1 Department of Systems Neuroscience, University Medical Center Hamburg-Eppendorf, Hamburg, Germany.
2 Skaggs School of Pharmacy and Pharmaceutical Sciences, University of Colorado, Aurora, CO, USA.
J Cereb Blood Flow Metab. 2019 Apr;39(4):573-594. doi: 10.1177/0271678X17733655. Epub 2017 Sep 26.

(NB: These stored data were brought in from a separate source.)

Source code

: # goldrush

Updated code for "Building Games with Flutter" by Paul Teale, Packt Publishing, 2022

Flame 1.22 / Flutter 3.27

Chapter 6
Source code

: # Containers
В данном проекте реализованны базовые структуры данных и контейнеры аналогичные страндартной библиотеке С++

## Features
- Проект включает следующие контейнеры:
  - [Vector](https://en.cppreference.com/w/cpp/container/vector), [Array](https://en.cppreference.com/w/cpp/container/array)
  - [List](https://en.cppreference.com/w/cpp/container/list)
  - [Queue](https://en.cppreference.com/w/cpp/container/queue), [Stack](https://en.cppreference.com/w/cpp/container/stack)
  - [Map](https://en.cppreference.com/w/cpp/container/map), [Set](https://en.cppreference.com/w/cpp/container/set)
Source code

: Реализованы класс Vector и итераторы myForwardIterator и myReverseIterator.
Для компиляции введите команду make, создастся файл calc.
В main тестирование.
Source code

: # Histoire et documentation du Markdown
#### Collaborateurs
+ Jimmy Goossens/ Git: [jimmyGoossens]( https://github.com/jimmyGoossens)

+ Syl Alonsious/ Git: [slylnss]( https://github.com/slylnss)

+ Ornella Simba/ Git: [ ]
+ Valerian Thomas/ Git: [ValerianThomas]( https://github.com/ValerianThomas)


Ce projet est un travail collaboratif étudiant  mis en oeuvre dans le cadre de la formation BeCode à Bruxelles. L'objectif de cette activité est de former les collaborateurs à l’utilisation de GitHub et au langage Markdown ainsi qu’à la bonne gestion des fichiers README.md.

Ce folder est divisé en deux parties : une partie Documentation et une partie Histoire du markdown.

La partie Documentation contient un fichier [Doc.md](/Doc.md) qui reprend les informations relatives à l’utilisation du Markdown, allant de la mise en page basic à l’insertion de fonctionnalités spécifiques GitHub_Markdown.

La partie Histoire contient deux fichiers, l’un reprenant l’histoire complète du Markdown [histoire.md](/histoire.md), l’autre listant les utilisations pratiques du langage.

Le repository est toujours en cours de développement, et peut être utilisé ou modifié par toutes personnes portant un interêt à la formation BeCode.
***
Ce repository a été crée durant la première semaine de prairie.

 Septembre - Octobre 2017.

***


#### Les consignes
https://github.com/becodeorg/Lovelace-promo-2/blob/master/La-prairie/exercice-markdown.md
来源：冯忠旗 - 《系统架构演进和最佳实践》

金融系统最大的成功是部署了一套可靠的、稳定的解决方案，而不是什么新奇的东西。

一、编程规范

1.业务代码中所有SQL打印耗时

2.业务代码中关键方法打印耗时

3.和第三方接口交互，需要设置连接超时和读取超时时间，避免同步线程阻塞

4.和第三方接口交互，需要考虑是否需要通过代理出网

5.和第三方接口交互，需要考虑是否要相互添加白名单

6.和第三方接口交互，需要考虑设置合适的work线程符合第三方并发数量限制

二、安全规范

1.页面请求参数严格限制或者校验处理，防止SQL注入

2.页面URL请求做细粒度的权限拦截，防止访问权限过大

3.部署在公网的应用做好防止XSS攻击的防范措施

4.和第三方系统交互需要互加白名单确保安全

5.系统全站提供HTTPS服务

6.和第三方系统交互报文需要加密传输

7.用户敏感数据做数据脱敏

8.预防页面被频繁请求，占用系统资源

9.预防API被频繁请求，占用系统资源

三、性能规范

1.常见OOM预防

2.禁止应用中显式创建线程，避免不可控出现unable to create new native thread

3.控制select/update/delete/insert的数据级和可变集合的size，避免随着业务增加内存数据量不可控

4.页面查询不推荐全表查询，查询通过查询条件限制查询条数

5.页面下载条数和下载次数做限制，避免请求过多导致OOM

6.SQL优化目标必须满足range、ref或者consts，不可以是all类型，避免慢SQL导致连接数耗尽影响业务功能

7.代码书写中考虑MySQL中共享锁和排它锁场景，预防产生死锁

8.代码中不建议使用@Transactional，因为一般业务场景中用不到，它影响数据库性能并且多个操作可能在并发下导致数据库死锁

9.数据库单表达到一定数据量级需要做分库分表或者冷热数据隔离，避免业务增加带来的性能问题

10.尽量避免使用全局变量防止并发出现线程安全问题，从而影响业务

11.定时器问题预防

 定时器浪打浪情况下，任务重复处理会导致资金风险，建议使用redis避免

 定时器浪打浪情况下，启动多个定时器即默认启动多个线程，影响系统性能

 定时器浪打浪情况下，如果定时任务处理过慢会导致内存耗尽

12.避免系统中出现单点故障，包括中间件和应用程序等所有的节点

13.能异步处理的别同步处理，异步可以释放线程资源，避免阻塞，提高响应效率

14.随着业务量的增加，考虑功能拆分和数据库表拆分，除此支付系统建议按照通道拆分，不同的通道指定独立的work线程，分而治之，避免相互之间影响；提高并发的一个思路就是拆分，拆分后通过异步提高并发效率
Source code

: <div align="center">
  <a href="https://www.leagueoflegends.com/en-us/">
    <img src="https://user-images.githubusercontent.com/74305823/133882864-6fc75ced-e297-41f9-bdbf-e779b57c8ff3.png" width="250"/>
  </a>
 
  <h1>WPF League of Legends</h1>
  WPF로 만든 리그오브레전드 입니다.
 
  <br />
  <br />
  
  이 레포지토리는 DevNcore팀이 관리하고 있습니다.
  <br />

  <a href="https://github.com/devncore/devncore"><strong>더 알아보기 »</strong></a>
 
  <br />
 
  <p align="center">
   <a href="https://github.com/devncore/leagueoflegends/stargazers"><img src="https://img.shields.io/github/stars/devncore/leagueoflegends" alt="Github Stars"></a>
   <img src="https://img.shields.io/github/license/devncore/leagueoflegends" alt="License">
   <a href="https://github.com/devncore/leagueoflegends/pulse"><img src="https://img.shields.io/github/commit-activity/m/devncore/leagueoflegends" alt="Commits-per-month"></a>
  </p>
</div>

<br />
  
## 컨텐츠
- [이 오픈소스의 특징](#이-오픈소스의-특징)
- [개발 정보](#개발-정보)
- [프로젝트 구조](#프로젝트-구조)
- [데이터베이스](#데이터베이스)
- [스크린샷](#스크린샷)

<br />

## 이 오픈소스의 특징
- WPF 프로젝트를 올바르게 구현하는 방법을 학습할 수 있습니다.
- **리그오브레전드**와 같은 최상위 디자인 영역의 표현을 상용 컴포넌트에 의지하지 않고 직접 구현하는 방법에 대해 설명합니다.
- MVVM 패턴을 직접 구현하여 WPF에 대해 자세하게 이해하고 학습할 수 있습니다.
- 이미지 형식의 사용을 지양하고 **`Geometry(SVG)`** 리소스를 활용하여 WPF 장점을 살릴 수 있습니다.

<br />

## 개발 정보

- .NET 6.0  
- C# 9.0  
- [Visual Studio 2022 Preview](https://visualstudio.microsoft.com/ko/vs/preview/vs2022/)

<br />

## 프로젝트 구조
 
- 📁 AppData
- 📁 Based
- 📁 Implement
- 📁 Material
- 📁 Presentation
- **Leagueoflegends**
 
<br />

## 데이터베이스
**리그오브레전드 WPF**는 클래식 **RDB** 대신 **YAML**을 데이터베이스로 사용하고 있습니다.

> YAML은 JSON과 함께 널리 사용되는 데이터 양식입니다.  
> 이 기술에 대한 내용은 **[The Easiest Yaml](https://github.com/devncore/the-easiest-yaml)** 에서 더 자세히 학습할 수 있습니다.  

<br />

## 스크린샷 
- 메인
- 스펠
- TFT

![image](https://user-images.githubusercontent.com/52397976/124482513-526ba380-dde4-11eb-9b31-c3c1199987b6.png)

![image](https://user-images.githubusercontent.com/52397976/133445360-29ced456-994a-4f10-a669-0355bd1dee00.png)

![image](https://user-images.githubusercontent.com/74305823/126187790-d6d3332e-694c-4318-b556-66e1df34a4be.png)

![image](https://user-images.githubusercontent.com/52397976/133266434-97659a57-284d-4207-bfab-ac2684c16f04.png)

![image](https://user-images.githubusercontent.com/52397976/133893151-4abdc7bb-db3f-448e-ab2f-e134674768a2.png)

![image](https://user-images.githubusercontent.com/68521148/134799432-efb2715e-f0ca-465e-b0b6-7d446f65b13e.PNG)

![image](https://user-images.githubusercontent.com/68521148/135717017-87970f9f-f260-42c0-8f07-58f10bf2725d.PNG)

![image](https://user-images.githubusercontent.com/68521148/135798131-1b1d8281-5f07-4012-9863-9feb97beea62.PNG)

Vascular theories of migraine and cluster headache have dominated for many years the pathobiological concept of these disorders. This view is supported by observations that trigeminal activation induces a vascular response and that several vasodilating molecules trigger acute attacks of migraine and cluster headache in susceptible individuals. Over the past 30 years, this rationale has been questioned as it became clear that the actions of some of these molecules, in particular, calcitonin gene-related peptide and pituitary adenylate cyclase-activating peptide, extend far beyond the vasoactive effects, as they possess the ability to modulate nociceptive neuronal activity in several key regions of the trigeminovascular system. These findings have shifted our understanding of these disorders to a primarily neuronal origin with the vascular manifestations being the consequence rather than the origin of trigeminal activation. Nevertheless, the neurovascular component, or coupling, seems to be far more complex than initially thought, being involved in several accompanying features. The review will discuss in detail the anatomical basis and the functional role of the neurovascular mechanisms relevant to migraine and cluster headache.
多年来,偏头痛和丛集性头痛的血管学说一直主导着这些疾病的病理生物学概念。这一观点得到了以下观察结果的支持:三叉神经激活会引起血管反应,并且几种血管扩张分子会在易感个体中引发偏头痛和丛集性头痛的急性发作。在过去的 30 年中,随着一些分子(特别是降钙素基因相关肽和垂体腺苷酸环化酶激活肽)的作用远远超出了血管活性作用变得明显,这种推理受到了质疑,因为它们具有调节三叉神经系统中几个关键区域的伤害性神经元活动的能力。这些发现使我们对这些疾病的认识从主要是神经元起源转变,血管表现是三叉神经激活的结果而不是起源。然而,神经血管成分(或耦合)似乎比最初想象的要复杂得多,涉及到几个伴随的特征。这篇综述将详细讨论与偏头痛和丛集性头痛相关的神经血管机制的解剖学基础和功能作用。